Meselâ Attilâ, evlendiği gecenin sabâhında ölü bulunuyor. O zamanki tıbbın kıt imkânlarıyla Attilâ’nın gerçek ölüm sebebi açıklanamıyor. Sâdece, geçirdiği kriz yüzünden öldüğü söyleniyor. Lâkin, bu krizin adı konamıyor. Kalb krizi mi, sinir krizi mi? Yatağında, ağzından ve burnundan kanlar gelmiş hâlde ölmüş. Günümüzün tıb penceresinden bakıldığında; Attilâ’nın hayâta vedâ ediş sahnesinde, tanıdık birçok “ kanser” motifi var.

Yine Kaanûnî’nin iki şehzâdesi; Mehmed ve Cihângîr, Attilâ gibi, adı konamamış hastalıklara yenik düşerek, pek genç yaşlarda vefât ettiler. Istanbul’un pek mârûf iki semtine alem olan bu bahtsız şehzâdeler, 16. yüzyıl markalı “ kanser”lerle tanışmış olabilirler mi?

II. Mahmud’dan başlayarak, arka arkaya nice sultan, şehzâde ve hanım sultan, “ ince hastalık “ denen “ verem “ yüzünden öldüler. Ne var ki, bu, neredeyse “ hümâyûn “ sıfatını kazanacak hastalığın, teşhîsi safhasında, yine gözden kaçmış “ kanser” alâmetleri olamaz mı? Her türlü ihtimâl mümkün. Zîrâ, kanser yeni bir hastalık değil… Modanın yeni olmayışı gibi…

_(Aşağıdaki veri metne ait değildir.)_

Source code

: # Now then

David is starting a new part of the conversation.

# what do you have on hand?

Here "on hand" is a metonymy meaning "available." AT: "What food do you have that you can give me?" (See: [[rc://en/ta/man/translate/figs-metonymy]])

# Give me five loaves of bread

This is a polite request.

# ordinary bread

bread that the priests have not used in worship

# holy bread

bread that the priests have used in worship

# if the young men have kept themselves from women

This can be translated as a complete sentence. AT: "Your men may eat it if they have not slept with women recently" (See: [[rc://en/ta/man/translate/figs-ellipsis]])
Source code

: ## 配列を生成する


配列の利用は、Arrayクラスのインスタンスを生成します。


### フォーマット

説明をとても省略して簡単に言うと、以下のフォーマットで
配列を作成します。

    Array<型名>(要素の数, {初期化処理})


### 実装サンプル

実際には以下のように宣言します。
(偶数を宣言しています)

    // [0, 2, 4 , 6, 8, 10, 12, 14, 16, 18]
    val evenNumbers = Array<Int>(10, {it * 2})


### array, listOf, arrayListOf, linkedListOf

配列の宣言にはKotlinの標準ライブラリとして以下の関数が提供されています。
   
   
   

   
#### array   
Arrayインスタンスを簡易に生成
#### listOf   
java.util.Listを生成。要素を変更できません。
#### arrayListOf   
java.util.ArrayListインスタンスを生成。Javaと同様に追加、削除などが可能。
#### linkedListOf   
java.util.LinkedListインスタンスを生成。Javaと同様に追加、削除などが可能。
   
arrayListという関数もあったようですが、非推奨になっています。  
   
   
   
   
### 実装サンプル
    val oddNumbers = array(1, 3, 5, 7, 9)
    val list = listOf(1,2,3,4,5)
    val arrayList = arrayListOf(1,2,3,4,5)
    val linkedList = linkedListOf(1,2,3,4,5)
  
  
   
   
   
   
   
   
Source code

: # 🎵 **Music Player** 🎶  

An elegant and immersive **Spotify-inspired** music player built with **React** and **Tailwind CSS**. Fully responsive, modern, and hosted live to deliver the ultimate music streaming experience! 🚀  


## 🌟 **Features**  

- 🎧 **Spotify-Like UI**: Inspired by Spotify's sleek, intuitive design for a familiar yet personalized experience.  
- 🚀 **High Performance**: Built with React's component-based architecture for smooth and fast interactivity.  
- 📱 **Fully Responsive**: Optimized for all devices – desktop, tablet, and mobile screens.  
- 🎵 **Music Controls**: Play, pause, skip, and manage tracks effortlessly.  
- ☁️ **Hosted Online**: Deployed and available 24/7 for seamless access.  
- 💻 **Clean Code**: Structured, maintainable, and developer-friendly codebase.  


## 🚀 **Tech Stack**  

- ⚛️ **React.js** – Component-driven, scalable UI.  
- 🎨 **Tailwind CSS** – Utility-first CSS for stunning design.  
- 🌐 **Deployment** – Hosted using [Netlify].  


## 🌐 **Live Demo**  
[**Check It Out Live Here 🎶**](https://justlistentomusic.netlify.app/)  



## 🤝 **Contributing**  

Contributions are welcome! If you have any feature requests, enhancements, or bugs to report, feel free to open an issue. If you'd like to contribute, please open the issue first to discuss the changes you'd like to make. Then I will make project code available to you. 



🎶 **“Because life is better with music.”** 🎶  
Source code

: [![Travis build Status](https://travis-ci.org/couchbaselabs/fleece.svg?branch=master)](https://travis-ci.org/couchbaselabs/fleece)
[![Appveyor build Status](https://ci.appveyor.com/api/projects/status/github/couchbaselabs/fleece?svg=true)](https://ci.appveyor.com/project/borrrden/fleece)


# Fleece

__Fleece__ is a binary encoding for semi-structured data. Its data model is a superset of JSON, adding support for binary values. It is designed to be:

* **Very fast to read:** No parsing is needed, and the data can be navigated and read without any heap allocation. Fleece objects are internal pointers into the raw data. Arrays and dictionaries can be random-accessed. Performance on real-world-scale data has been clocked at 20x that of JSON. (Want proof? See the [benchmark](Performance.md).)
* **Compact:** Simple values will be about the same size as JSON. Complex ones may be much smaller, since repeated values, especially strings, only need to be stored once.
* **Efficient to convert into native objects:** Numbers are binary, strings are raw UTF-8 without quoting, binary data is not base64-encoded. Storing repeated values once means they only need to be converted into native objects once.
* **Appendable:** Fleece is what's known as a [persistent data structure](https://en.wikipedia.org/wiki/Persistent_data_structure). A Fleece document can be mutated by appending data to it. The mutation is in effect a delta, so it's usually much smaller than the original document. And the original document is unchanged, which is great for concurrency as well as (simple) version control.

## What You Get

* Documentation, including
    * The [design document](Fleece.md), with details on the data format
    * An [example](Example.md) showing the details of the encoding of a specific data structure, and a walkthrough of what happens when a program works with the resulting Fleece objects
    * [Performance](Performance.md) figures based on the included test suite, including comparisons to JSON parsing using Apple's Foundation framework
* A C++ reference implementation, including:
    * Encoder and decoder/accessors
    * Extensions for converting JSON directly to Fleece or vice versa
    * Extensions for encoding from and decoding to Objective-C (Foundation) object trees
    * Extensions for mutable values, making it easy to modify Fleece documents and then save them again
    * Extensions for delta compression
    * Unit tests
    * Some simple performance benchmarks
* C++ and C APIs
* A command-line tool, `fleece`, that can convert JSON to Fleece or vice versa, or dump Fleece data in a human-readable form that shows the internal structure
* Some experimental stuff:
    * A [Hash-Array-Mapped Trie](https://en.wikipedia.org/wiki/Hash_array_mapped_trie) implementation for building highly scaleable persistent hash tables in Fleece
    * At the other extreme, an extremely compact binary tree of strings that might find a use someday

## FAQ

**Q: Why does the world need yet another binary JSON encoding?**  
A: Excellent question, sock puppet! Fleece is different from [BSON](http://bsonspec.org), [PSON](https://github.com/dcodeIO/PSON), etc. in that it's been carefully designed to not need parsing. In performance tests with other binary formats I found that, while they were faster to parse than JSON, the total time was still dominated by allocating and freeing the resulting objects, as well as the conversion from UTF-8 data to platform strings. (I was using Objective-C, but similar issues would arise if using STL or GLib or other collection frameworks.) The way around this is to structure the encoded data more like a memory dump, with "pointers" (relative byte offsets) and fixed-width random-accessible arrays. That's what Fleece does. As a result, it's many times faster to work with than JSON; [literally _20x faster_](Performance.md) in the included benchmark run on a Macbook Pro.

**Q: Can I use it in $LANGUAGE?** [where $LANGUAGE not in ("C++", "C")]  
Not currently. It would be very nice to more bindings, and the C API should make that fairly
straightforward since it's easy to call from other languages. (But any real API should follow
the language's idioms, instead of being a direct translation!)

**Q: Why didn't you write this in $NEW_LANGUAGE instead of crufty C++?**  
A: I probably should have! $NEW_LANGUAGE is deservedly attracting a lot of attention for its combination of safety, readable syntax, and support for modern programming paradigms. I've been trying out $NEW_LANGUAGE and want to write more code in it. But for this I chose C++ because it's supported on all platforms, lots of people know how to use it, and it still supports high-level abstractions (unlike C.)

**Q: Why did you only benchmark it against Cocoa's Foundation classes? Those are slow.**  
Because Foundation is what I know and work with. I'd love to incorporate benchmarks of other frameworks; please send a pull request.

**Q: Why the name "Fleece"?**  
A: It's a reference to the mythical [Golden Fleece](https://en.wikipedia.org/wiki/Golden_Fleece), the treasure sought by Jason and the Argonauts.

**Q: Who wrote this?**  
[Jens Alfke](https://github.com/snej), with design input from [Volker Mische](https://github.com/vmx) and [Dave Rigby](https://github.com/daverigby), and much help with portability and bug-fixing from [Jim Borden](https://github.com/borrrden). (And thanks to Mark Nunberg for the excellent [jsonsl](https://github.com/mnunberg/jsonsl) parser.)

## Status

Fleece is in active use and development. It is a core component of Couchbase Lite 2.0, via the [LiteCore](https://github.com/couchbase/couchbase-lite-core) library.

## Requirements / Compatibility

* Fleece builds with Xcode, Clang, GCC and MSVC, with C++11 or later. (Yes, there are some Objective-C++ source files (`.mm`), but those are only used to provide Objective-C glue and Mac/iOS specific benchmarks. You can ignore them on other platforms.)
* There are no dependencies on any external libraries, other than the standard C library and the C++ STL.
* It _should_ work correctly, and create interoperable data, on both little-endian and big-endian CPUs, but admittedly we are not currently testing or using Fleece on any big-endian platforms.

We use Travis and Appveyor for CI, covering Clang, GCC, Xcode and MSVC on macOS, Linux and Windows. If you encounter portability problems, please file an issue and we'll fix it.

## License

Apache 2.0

Moda, insana yakışan giyim- kuşam tarzıdır. Aslında moda, insanın kendine yakıştırdığıdır. Rahmetli Ali Nihat Tarlan, şerh ettiği Fuzûlî mısrâlarının sözü taşıdığı vâdide, “moda” tâbirinden bahisle; üç düğmeli, dört düğmeli, beş düğmeli, iki düğmeli, bir düğmeli, düğmesiz, açık yakalı, kapalı yakalı, kıvrık yakalı, dik yakalı, arkası yırtmaçlı, yırtmaçsız ceketlerin, değişik yıllarda “moda” denilen beğenme rüzgârıyla insanlara takdîm edilebileceğini, fakat tek kollu veyâ üç kollu ceket yapılamayacağını, zîrâ, insan anatomisinin buna müsâit olmadığını anlatıyordu.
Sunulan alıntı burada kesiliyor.